Planning applications for the first of more than 3,200 homes in two giant Garden Suburbs at Brighouse could be submitted before the end of this year.

The first phase of hearings into Calderdale’s Local Plan heard plans for the first 200 of homes at Woodhouse and a similar number for Thornhills would be submitted to Calderdale Council soon.

But community groups and others said an important part seemed to be missing in the discussion – people.

Council planning lead Richard Seaman told the hearing, held before Inspector Katie Child at Shelf Village Hall, that progress was being made over the two Garden Suburbs which are a key part of Calderdale’s Local Plan.

The hearings are intended to test the soundness of the plan, which will identify land where businesses and an estimated 12,600 homes – around 9,600 when sites which currently have planning permission but have not yet been developed are taken into account – can be situated in Calderdale by 2032.

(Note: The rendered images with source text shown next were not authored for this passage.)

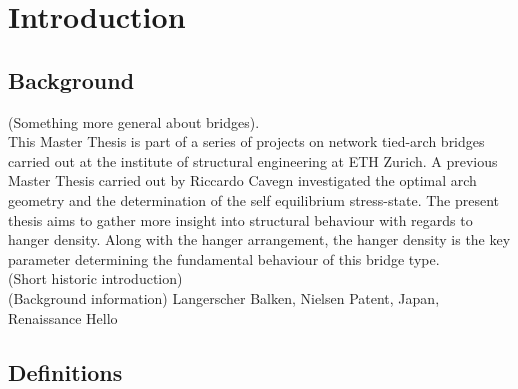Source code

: \section{Introduction}\label{sec:intro}

\subsection{Background}
(Something more general about bridges).\\
This Master Thesis is part of a series of projects on network tied-arch bridges carried out at the institute of structural engineering at ETH Zurich. A previous Master Thesis carried out by Riccardo Cavegn investigated the optimal arch geometry and the determination of the self equilibrium stress-state. The present thesis aims to gather more insight into structural behaviour with regards to hanger density. Along with the hanger arrangement, the hanger density is the key parameter determining the fundamental behaviour of this bridge type.\\
(Short historic introduction)\\
(Background information)
Langerscher Balken, Nielsen Patent, Japan, Renaissance
Hello


\subsection{Definitions}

Pre-planning discussions had been taking place and Mr Jonathan Dunbavin, of ID Planning, which is representing landowners who own the majority of both sites, said the aim to have the first phase ready for submission pending approval of the Local Plan.

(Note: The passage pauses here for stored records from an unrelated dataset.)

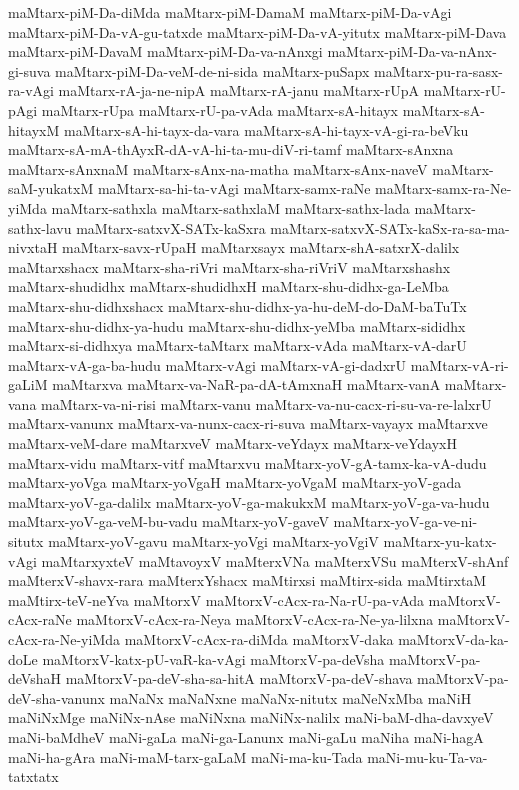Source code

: {maMtarx-piM-Da-diMda
maMtarx-piM-DamaM
maMtarx-piM-Da-vAgi
maMtarx-piM-Da-vA-gu-tatxde
maMtarx-piM-Da-vA-yitutx
maMtarx-piM-Dava
maMtarx-piM-DavaM
maMtarx-piM-Da-va-nAnxgi
maMtarx-piM-Da-va-nAnx-gi-suva
maMtarx-piM-Da-veM-de-ni-sida
maMtarx-puSapx
maMtarx-pu-ra-sasx-ra-vAgi
maMtarx-rA-ja-ne-nipA
maMtarx-rA-janu
maMtarx-rUpA
maMtarx-rU-pAgi
maMtarx-rUpa
maMtarx-rU-pa-vAda
maMtarx-sA-hitayx
maMtarx-sA-hitayxM
maMtarx-sA-hi-tayx-da-vara
maMtarx-sA-hi-tayx-vA-gi-ra-beVku
maMtarx-sA-mA-thAyxR-dA-vA-hi-ta-mu-diV-ri-tamf
maMtarx-sAnxna
maMtarx-sAnxnaM
maMtarx-sAnx-na-matha
maMtarx-sAnx-naveV
maMtarx-saM-yukatxM
maMtarx-sa-hi-ta-vAgi
maMtarx-samx-raNe
maMtarx-samx-ra-Ne-yiMda
maMtarx-sathxla
maMtarx-sathxlaM
maMtarx-sathx-lada
maMtarx-sathx-lavu
maMtarx-satxvX-SATx-kaSxra
maMtarx-satxvX-SATx-kaSx-ra-sa-ma-nivxtaH
maMtarx-savx-rUpaH
maMtarxsayx
maMtarx-shA-satxrX-dalilx
maMtarxshacx
maMtarx-sha-riVri
maMtarx-sha-riVriV
maMtarxshashx
maMtarx-shudidhx
maMtarx-shudidhxH
maMtarx-shu-didhx-ga-LeMba
maMtarx-shu-didhxshacx
maMtarx-shu-didhx-ya-hu-deM-do-DaM-baTuTx
maMtarx-shu-didhx-ya-hudu
maMtarx-shu-didhx-yeMba
maMtarx-sididhx
maMtarx-si-didhxya
maMtarx-taMtarx
maMtarx-vAda
maMtarx-vA-darU
maMtarx-vA-ga-ba-hudu
maMtarx-vAgi
maMtarx-vA-gi-dadxrU
maMtarx-vA-ri-gaLiM
maMtarxva
maMtarx-va-NaR-pa-dA-tAmxnaH
maMtarx-vanA
maMtarx-vana
maMtarx-va-ni-risi
maMtarx-vanu
maMtarx-va-nu-cacx-ri-su-va-re-lalxrU
maMtarx-vanunx
maMtarx-va-nunx-cacx-ri-suva
maMtarx-vayayx
maMtarxve
maMtarx-veM-dare
maMtarxveV
maMtarx-veYdayx
maMtarx-veYdayxH
maMtarx-vidu
maMtarx-vitf
maMtarxvu
maMtarx-yoV-gA-tamx-ka-vA-dudu
maMtarx-yoVga
maMtarx-yoVgaH
maMtarx-yoVgaM
maMtarx-yoV-gada
maMtarx-yoV-ga-dalilx
maMtarx-yoV-ga-makukxM
maMtarx-yoV-ga-va-hudu
maMtarx-yoV-ga-veM-bu-vadu
maMtarx-yoV-gaveV
maMtarx-yoV-ga-ve-ni-situtx
maMtarx-yoV-gavu
maMtarx-yoVgi
maMtarx-yoVgiV
maMtarx-yu-katx-vAgi
maMtarxyxteV
maMtavoyxV
maMterxVNa
maMterxVSu
maMterxV-shAnf
maMterxV-shavx-rara
maMterxYshacx
maMtirxsi
maMtirx-sida
maMtirxtaM
maMtirx-teV-neYva
maMtorxV
maMtorxV-cAcx-ra-Na-rU-pa-vAda
maMtorxV-cAcx-raNe
maMtorxV-cAcx-ra-Neya
maMtorxV-cAcx-ra-Ne-ya-lilxna
maMtorxV-cAcx-ra-Ne-yiMda
maMtorxV-cAcx-ra-diMda
maMtorxV-daka
maMtorxV-da-ka-doLe
maMtorxV-katx-pU-vaR-ka-vAgi
maMtorxV-pa-deVsha
maMtorxV-pa-deVshaH
maMtorxV-pa-deV-sha-sa-hitA
maMtorxV-pa-deV-shava
maMtorxV-pa-deV-sha-vanunx
maNaNx
maNaNxne
maNaNx-nitutx
maNeNxMba
maNiH
maNiNxMge
maNiNx-nAse
maNiNxna
maNiNx-nalilx
maNi-baM-dha-davxyeV
maNi-baMdheV
maNi-gaLa
maNi-ga-Lanunx
maNi-gaLu
maNiha
maNi-hagA
maNi-ha-gAra
maNi-maM-tarx-gaLaM
maNi-ma-ku-Tada
maNi-mu-ku-Ta-va-tatxtatx
}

“I believe we could have the first phase commencing development in 2020-21,” he said.

However Robert Bamforth of the Campaign for the Protection of Rural England said discussions omitted an important factory – people who lived near the sites and the effect the plans would have on them.

And Tony Perryman of Clifton Village Neighbourhood Forum, told the hearing of infrastructure concerns particularly if highway improvement plans were not delivered on time, which residents believed would lead to even more traffic congestion in an area already subject to poor air quality.

“The people I represent are genuinely concerned about some of the issues discussed here today.

“I know it is a highly emotional response, but sometimes people do matter.

“The purpose of the Local Plan is to improve the lot of the people of Calderdale as a whole and there are communities in Brighouse who will sustain large developments as a consequence of this Local Plan – probably about 50 per cent of development in Calderdale – and their voice needs to be heard,” he said.

But council programme manager Richard Spensley said extensive consultation had been carried out which would inform Masterplanning for the sites going forward.

Mr Spensley also fended off criticism from representatives of housing concerns who doubted delivery times particularly as they were dependent on major transport infrastructure.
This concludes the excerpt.